How to Develop Bedtime Routines

Nov 5, 2020 | Health Tips

happy family reading together before bedtime

It’s not uncommon to struggle to get your children to bed each night. In some cases, it might really feel like pulling teeth to get your little one to bed at a time that suits you and your family. Before bedtime woes become worse, it is important to develop a bedtime routine. Here are our suggestions for developing a bedtime routine for your children.

Quiet play

An hour before bedtime, you should switch to quiet play. This will help your child enter a state of relaxation. Make the switch from running around and tickling to coloring or reading. While some parents may think that the more active play will make for a more tired child, making sure they have time to wind-down from those activities is going to help to get them to bed much easier. It is also important to discontinue use of all screens and electronic devices at least an hour before bedtime because the light from the screen signals the brain to stay awake.

Be Consistent

Bedtime should be at the same time every night.  Establish a bedtime routine that works for your family and that can be easily replicated even if you are not at home.  Reading a book, listening to music, brushing teeth, taking a bath can all be a part of this routine.

Giving cues

Something as simple as asking your children to start putting their toys away can be used as a cue to let them know the day is coming to an end. Some parents will also set timers to let their kids know that it is time to get ready for bed. Over time, these cues will work on their own to get children ready for bed.

Make “good nights” brief

Try not to return to your child’s room every time he complains or calls out. The AAP recommends the following:  

  • Wait several seconds before answering and make your response time longer each time he calls.
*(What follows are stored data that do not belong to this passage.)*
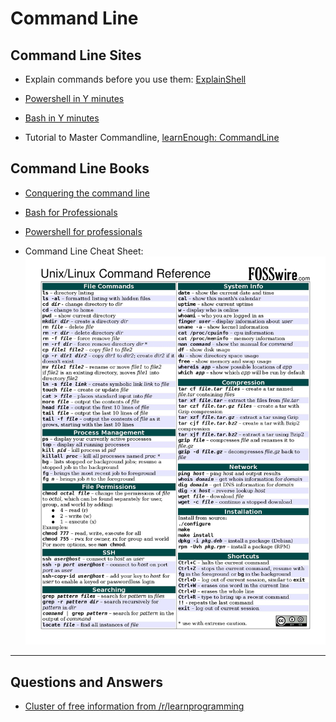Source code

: # **Command Line**

## **Command Line Sites**

* Explain commands before you use them: [ExplainShell](https://explainshell.com/)

* [Powershell in Y minutes](https://learnxinyminutes.com/docs/powershell/)

* [Bash in Y minutes](https://learnxinyminutes.com/docs/bash/)

* Tutorial to Master Commandline, [learnEnough: CommandLine](https://www.learnenough.com/command-line-tutorial/basics)

## **Command Line Books**

* [Conquering the command line](http://conqueringthecommandline.com/book/basics#code-basics-cp-r)

* [Bash for Professionals](https://books.goalkicker.com/BashBook/)

* [Powershell for professionals](https://books.goalkicker.com/PowerShellBook/)

* Command Line Cheat Sheet:
![Commandline Cheat Sheet for *nix](../Images/CommandLineLinux-page-001.jpg)

---

## **Questions and Answers**

* [Cluster of free information from /r/learnprogramming](https://www.reddit.com/r/learnprogramming/comments/fgi8i7/after_a_year_and_a_half_of_programming_i_just/)
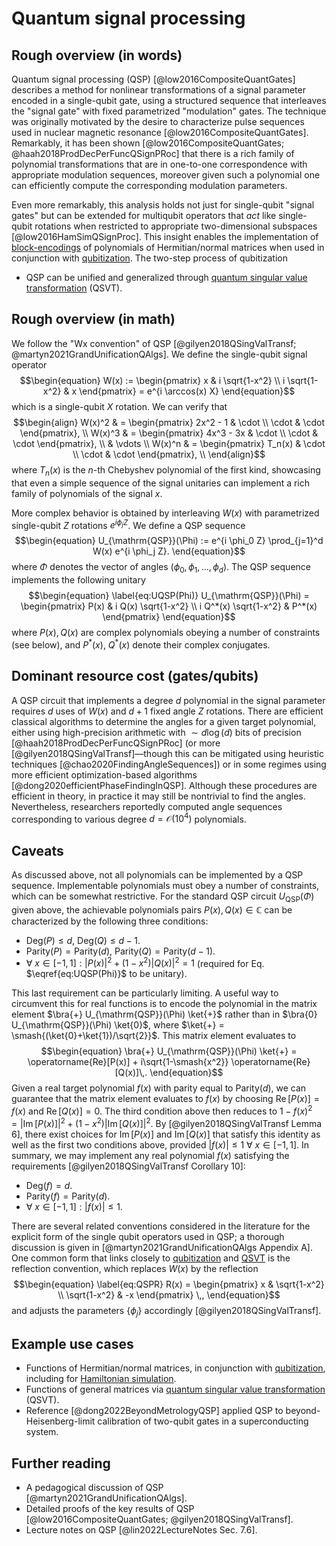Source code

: # Quantum signal processing

## Rough overview (in words)

Quantum signal processing (QSP) [@low2016CompositeQuantGates] describes a method for nonlinear transformations of a signal parameter encoded in a single-qubit gate, using a structured sequence that interleaves the "signal gate" with fixed parametrized "modulation" gates. The technique was originally motivated by the desire to characterize pulse sequences used in nuclear magnetic resonance [@low2016CompositeQuantGates]. Remarkably, it has been shown [@low2016CompositeQuantGates; @haah2018ProdDecPerFuncQSignPRoc] that there is a rich family of polynomial transformations that are in one-to-one correspondence with appropriate modulation sequences, moreover given such a polynomial one can efficiently compute the corresponding modulation parameters.


Even more remarkably, this analysis holds not just for single-qubit "signal gates" but can be extended for multiqubit operators that *act* like single-qubit rotations when restricted to appropriate two-dimensional subspaces [@low2016HamSimQSignProc]. This insight enables the implementation of [block-encodings](../../quantum-algorithmic-primitives/quantum-linear-algebra/block-encodings.md#block-encodings) of polynomials of Hermitian/normal matrices when used in conjunction with [qubitization](../../quantum-algorithmic-primitives/quantum-linear-algebra/qubitization.md#qubitization). The two-step process of qubitization


+ QSP can be unified and generalized through [quantum singular value transformation](../../quantum-algorithmic-primitives/quantum-linear-algebra/quantum-singular-value-transformation.md#quantum-singular-value-transformation) (QSVT).


## Rough overview (in math)

We follow the "Wx convention" of QSP [@gilyen2018QSingValTransf; @martyn2021GrandUnificationQAlgs]. We define the single-qubit signal operator $$\begin{equation} W(x) := \begin{pmatrix} x & i \sqrt{1-x^2} \\ i \sqrt{1-x^2} & x \end{pmatrix} = e^{i \arccos(x) X} \end{equation}$$ which is a single-qubit $X$ rotation. We can verify that $$\begin{align} W(x)^2 & = \begin{pmatrix} 2x^2 - 1 & \cdot \\ \cdot & \cdot \end{pmatrix}, \\
W(x)^3 & = \begin{pmatrix} 4x^3 - 3x & \cdot \\ \cdot & \cdot \end{pmatrix}, \\
& \vdots \\
W(x)^n & = \begin{pmatrix} T_n(x) & \cdot \\ \cdot & \cdot \end{pmatrix}, \\
\end{align}$$ where $T_n(x)$ is the $n$-th Chebyshev polynomial of the first kind, showcasing that even a simple sequence of the signal unitaries can implement a rich family of polynomials of the signal $x$.


More complex behavior is obtained by interleaving $W(x)$ with parametrized single-qubit $Z$ rotations $e^{i \phi_j Z}$. We define a QSP sequence $$\begin{equation} U_{\mathrm{QSP}}(\Phi) := e^{i \phi_0 Z} \prod_{j=1}^d W(x) e^{i \phi_j Z}. \end{equation}$$ where $\Phi$ denotes the vector of angles $(\phi_0,\phi_1,\ldots,\phi_d)$. The QSP sequence implements the following unitary $$\begin{equation} \label{eq:UQSP(Phi)} U_{\mathrm{QSP}}(\Phi) = \begin{pmatrix} P(x) & i Q(x) \sqrt{1-x^2} \\ i Q^*(x) \sqrt{1-x^2} & P^*(x) \end{pmatrix} \end{equation}$$ where $P(x), Q(x)$ are complex polynomials obeying a number of constraints (see below), and $P^*(x)$, $Q^*(x)$ denote their complex conjugates.


## Dominant resource cost (gates/qubits)

A QSP circuit that implements a degree $d$ polynomial in the signal parameter requires $d$ uses of $W(x)$ and $d+1$ fixed angle $Z$ rotations. There are efficient classical algorithms to determine the angles for a given target polynomial, either using high-precision arithmetic with $\sim d\log(d)$ bits of precision [@haah2018ProdDecPerFuncQSignPRoc] (or more [@gilyen2018QSingValTransf]—though this can be mitigated using heuristic techniques [@chao2020FindingAngleSequences]) or in some regimes using more efficient optimization-based algorithms [@dong2020efficientPhaseFindingInQSP]. Although these procedures are efficient in theory, in practice it may still be nontrivial to find the angles. Nevertheless, researchers reportedly computed angle sequences corresponding to various degree $d = \mathcal{O}\left( 10^4 \right)$ polynomials.


## Caveats

As discussed above, not all polynomials can be implemented by a QSP sequence. Implementable polynomials must obey a number of constraints, which can be somewhat restrictive. For the standard QSP circuit $U_{\mathrm{QSP}}(\Phi)$ given above, the achievable polynomials pairs $P(x), Q(x) \in \mathbb{C}$ can be characterized by the following three conditions:


- $\mathrm{Deg}(P) \leq d$, $\mathrm{Deg}(Q) \leq d-1$.
- $\mathrm{Parity}(P) = \mathrm{Parity}(d)$, $\mathrm{Parity}(Q) = \mathrm{Parity}(d-1)$.
- $\forall~x \in [-1, 1]: |P(x)|^2 + (1-x^2) |Q(x)|^2 = 1$ (required for Eq. $\eqref{eq:UQSP(Phi)}$ to be unitary).


This last requirement can be particularly limiting. A useful way to circumvent this for real functions is to encode the polynomial in the matrix element $\bra{+} U_{\mathrm{QSP}}(\Phi) \ket{+}$ rather than in $\bra{0} U_{\mathrm{QSP}}(\Phi) \ket{0}$, where $\ket{+} = \smash{(\ket{0}+\ket{1})/\sqrt{2}}$. This matrix element evaluates to $$\begin{equation} \bra{+} U_{\mathrm{QSP}}(\Phi) \ket{+} = \operatorname{Re}[P(x)] + i\sqrt{1-\smash{x^2}} \operatorname{Re}[Q(x)]\,. \end{equation}$$ Given a real target polynomial $f(x)$ with parity equal to $\mathrm{Parity}(d)$, we can guarantee that the matrix element evaluates to $f(x)$ by choosing $\operatorname{Re}[P(x)] = f(x)$ and $\operatorname{Re}[Q(x)] = 0$. The third condition above then reduces to $1-f(x)^2 = \lvert \operatorname{Im}[P(x)]\rvert^2 + (1-x^2)\lvert \operatorname{Im}[Q(x)]\rvert^2$. By [@gilyen2018QSingValTransf Lemma 6], there exist choices for $\operatorname{Im}[P(x)]$ and $\operatorname{Im}[Q(x)]$ that satisfy this identity as well as the first two conditions above, provided $|f(x)| \leq 1~\forall~x \in [-1, 1]$. In summary, we may implement any real polynomial $f(x)$ satisfying the requirements [@gilyen2018QSingValTransf Corollary 10]:


- $\mathrm{Deg}(f) = d$.
- $\mathrm{Parity}(f) = \mathrm{Parity}(d)$.
- $\forall~x \in [-1, 1]: |f(x)| \leq 1$.


There are several related conventions considered in the literature for the explicit form of the single qubit operators used in QSP; a thorough discussion is given in [@martyn2021GrandUnificationQAlgs Appendix A]. One common form that links closely to [qubitization](../../quantum-algorithmic-primitives/quantum-linear-algebra/qubitization.md#qubitization) and [QSVT](../../quantum-algorithmic-primitives/quantum-linear-algebra/quantum-singular-value-transformation.md#quantum-singular-value-transformation) is the reflection convention, which replaces $W(x)$ by the reflection $$\begin{equation} \label{eq:QSPR} R(x) = \begin{pmatrix} x & \sqrt{1-x^2} \\ \sqrt{1-x^2} & -x \end{pmatrix} \,, \end{equation}$$ and adjusts the parameters $\{ \phi_j \}$ accordingly [@gilyen2018QSingValTransf].


## Example use cases

- Functions of Hermitian/normal matrices, in conjunction with [qubitization](../../quantum-algorithmic-primitives/quantum-linear-algebra/qubitization.md#qubitization), including for [Hamiltonian simulation](../../quantum-algorithmic-primitives/quantum-linear-algebra/quantum-signal-processing.md#quantum-signal-processingqubitization).
- Functions of general matrices via [quantum singular value transformation](../../quantum-algorithmic-primitives/quantum-linear-algebra/quantum-singular-value-transformation.md#quantum-singular-value-transformation) (QSVT).
- Reference [@dong2022BeyondMetrologyQSP] applied QSP to beyond-Heisenberg-limit calibration of two-qubit gates in a superconducting system.


## Further reading

- A pedagogical discussion of QSP [@martyn2021GrandUnificationQAlgs].
- Detailed proofs of the key results of QSP [@low2016CompositeQuantGates; @gilyen2018QSingValTransf].
- Lecture notes on QSP [@lin2022LectureNotes Sec. 7.6]. 





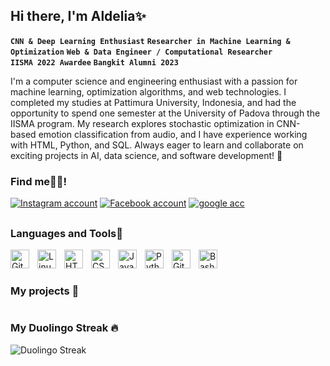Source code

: 
## Hi there, I'm Aldelia✨

<!--**dey234/dey234** is a ✨ _special_ ✨ repository because its `README.md` (this file) appears on your GitHub profile. 
-->

**`CNN & Deep Learning Enthusiast`** **`Researcher in Machine Learning & Optimization`** **`Web & Data Engineer / Computational Researcher`** <br>
**`IISMA 2022 Awardee`** **`Bangkit Alumni 2023`**

I'm a computer science and engineering enthusiast with a passion for machine learning, optimization algorithms, and web technologies. I completed my studies at Pattimura University, Indonesia, and had the opportunity to spend one semester at the University of Padova through the IISMA program. My research explores stochastic optimization in CNN-based emotion classification from audio, and I have experience working with HTML, Python, and SQL. Always eager to learn and collaborate on exciting projects in AI, data science, and software development! 🚀 <br>

### Find me👋🏻!
  <p aligns="left">
      <a href="https://www.instagram.com/aldelia_joe?igsh=MW5icXkyd3lxc3luMQ==">
         <img alt="Instagram account" title="Give a follow?" src="https://img.shields.io/badge/Instagram-%23C13584?style=for-the-badge&logo=instagram&logoColor=white&logoSize=auto&labelColor=%23C13584&color=%23FF0069&link=https%3A%2F%2Fwww.instagram.com%2Faldelia_joe%3Figsh%3DMW5icXkyd3lxc3luMQ%3D%3D%20"></a> 
      <a href="https://www.facebook.com/aldelia.joe">
        <img alt="Facebook account" title="Be my friend?" src="https://img.shields.io/badge/Facebook-%231877F2?style=for-the-badge&logo=facebook&logoColor=white&logoSize=auto&labelColor=%230866FF&color=%231C3664&link=https%3A%2F%2Fwww.facebook.com%2Faldelia.joe"></a>
      <a href="mailto:aldeliajoe@gmail.com?subject=Hello%20There&body=I%20would%20like%20to%20connect%20with%20you.">
        <img alt="google acc" title="Email me here" src="https://img.shields.io/badge/Google-white?style=for-the-badge&logo=google&logoColor=white&logoSize=auto&labelColor=%23DB4437&color=%23710C04&link=https%3A%2F%2Fwww.facebook.com%2Faldelia.joe"></a>
  </p>

##

### Languages and Tools🔎

<img align="left" alt="Git" width="30px" style="padding-right:10px;" src="https://cdn.jsdelivr.net/gh/devicons/devicon/icons/git/git-original.svg" />
<img align="left" alt="Linux" width="30px" style="padding-right:10px;" src="https://cdn.jsdelivr.net/gh/devicons/devicon/icons/linux/linux-original.svg" />
<img align="left" alt="HTML" width="30px" style="padding-right:10px;" src="https://cdn.jsdelivr.net/gh/devicons/devicon/icons/html5/html5-plain.svg" />
<img align="left" alt="CSS" width="30px" style="padding-right:10px;" src="https://cdn.jsdelivr.net/gh/devicons/devicon/icons/css3/css3-plain.svg" />
<img align="left" alt="JavaScript" width="30px" style="padding-right:10px;" src="https://cdn.jsdelivr.net/gh/devicons/devicon/icons/javascript/javascript-plain.svg" />
<img align="left" alt="Python" width="30px" style="padding-right:10px;" src="https://cdn.jsdelivr.net/gh/devicons/devicon/icons/python/python-plain.svg" />
<img align="left" alt="GitHub" width="30px" style="padding-right:10px;" src="https://cdn.jsdelivr.net/gh/devicons/devicon/icons/github/github-original.svg" />
<img align="left" alt="Bash" width="30px" style="padding-right:10px;" src="https://cdn.jsdelivr.net/gh/devicons/devicon/icons/bash/bash-original.svg" />
<br />

#

### My projects 📃

#

### My Duolingo Streak 🔥

![Duolingo Streak](https://duolingo-streak.shield.io/?username=AldeliaJoe)



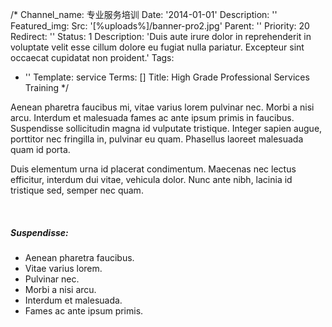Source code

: /*
Channel_name: 专业服务培训
Date: '2014-01-01'
Description: ''
Featured_img:
  Src: '[%uploads%]/banner-pro2.jpg'
Parent: ''
Priority: 20
Redirect: ''
Status: 1
Description: 'Duis aute irure dolor in reprehenderit in voluptate velit esse cillum dolore eu fugiat nulla pariatur. Excepteur sint occaecat cupidatat non proident.'
Tags:
- ''
Template: service
Terms: []
Title: High Grade Professional Services Training
*/
<p>Aenean pharetra faucibus mi, vitae varius lorem pulvinar nec. Morbi a nisi arcu. Interdum et malesuada fames ac ante ipsum primis in faucibus. Suspendisse sollicitudin magna id vulputate tristique. Integer sapien augue, porttitor nec fringilla in, pulvinar eu quam. Phasellus laoreet malesuada quam id porta. </p>
<p>Duis elementum urna id placerat condimentum. Maecenas nec lectus efficitur, interdum dui vitae, vehicula dolor. Nunc ante nibh, lacinia id tristique sed, semper nec quam.</p>
<p><br></p>
<h5>Suspendisse:</h5>
<ul>
<li>Aenean pharetra faucibus.</li>
<li>Vitae varius lorem.</li>
<li>Pulvinar nec.</li>
<li>Morbi a nisi arcu.</li>
<li>Interdum et malesuada.</li>
<li>Fames ac ante ipsum primis.</li>
</ul>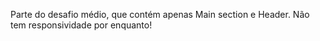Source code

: Parte do desafio médio, que contém apenas Main section e Header.
    Não tem responsividade por enquanto!
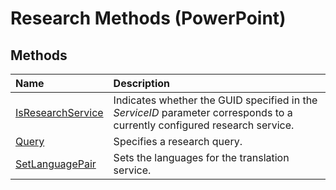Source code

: 
# Research Methods (PowerPoint)

## Methods



|**Name**|**Description**|
|:-----|:-----|
|[IsResearchService](d2d80f68-8693-3477-e7b5-8b650477cb1b.md)|Indicates whether the GUID specified in the  _ServiceID_ parameter corresponds to a currently configured research service.|
|[Query](21ab6e91-7719-2714-7606-883501aa94eb.md)|Specifies a research query.|
|[SetLanguagePair](7a886b5a-18d2-a63b-fbd1-a6fe551c73d9.md)|Sets the languages for the translation service.|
This will give him a chance to fall asleep on his own.
  • Reassure your child that you are there. If you need to go into the room, do not turn on the light, play with him, or stay too long.
  • Move farther from your child’s bed every time you go in until you can reassure him verbally without entering his room.
  • Remind him each time he calls that it’s time to go to sleep.*

Following these simple actions can help you develop a bedtime routine, making nights a bit easier for everyone. Not all children and families are the same, so use the tools that work best for you. It could be a combination of these things or none of them.